There are no easy answers for the audience in Professor Jay O’Berski’s modern adaptation of Women Beware Women. O’Berski’s interpretation is exceedingly puzzling and provocative, and from the beginning casts the audience in a world of love and lust, deceit and danger and, most certainly, debauchery.
Thomas Middleton’s 17th century Jacobean tragedy is often classified as a morality play that cautions against indulging our basest desires, but viewers of Women Beware Women should not expect a typical morality play. If anything, the rendition is the exact opposite. The characters are as sensuous as they are monstrous. They are powerful and passionate, and no one character seems more redeemable than the next.

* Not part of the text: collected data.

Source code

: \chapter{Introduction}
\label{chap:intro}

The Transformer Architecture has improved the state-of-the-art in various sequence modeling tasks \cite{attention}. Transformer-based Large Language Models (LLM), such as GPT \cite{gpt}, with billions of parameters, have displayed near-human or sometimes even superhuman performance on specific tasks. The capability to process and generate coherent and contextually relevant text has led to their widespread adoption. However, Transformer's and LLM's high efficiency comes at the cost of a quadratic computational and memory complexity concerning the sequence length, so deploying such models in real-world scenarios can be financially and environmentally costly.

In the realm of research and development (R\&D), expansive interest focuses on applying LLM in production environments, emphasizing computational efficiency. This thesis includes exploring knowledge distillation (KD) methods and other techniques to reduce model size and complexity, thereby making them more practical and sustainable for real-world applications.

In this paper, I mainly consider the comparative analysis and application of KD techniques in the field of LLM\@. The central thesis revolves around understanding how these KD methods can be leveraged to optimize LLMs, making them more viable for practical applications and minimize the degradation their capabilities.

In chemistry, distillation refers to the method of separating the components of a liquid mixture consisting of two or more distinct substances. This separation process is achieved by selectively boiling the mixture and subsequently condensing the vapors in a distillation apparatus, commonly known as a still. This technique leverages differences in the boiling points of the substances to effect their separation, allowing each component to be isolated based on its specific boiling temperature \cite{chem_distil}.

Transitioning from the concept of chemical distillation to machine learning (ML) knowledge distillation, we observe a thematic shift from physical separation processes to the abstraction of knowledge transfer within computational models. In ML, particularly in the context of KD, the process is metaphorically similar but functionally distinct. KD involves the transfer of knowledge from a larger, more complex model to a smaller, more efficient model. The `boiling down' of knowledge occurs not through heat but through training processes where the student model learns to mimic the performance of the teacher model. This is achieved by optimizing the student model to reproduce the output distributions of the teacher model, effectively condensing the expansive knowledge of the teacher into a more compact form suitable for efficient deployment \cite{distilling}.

“Reducing this show—and perhaps life—to a moral code flattens out so many experiences,” said Lucy Goodson, a Duke senior who plays Bianca, in an email. “Love is mixed with doubt, is mixed with joy, is mixed with betrayal, is mixed with depression, is mixed with self-discovery, and we arrive again at love. To believe any one aspect can live in isolation greatly underestimates the power of the human condition. This play resists ‘easy’ morality, I hope, because it’s difficult to make anyone a black-hatted villain.”
The ambiguity adds to the potency of such a play, where the audience can experience these characters and decide in the end: who did you identify with? Who is the most villainous? Who is to blame?
“My feeling is that you root for the antiheroes much more than the good guys in these plays,” O’Berski said. “So, while [Women Beware Women] may be set up as seemingly a morality play, it ends up being more of an anti-morality play. You might come to a terrible ending, but it’s really fun to watch these characters behave horribly and go out in a blaze of glory.”
One striking feature of the play is its cast of all-female Duke students. Originally, the play was not an all-female production, but during casting O’Berski was inspired by the female students auditioning for the play. “I’m just really interested in the strength of women and the sense that there are no prescribed roles for women anymore. It’s just all bets are off,” O’Berski said.
The actresses had substantial control in deciding how to portray their characters in a modern setting. They chose how their character looked, their backstory and most interestingly their sex, gender and sexual orientation. As a result, some actresses still portray the original male characters, while others take liberties in changing their genders. For example, The Duke has become The Duchess; moreover, one character is gender-neutral.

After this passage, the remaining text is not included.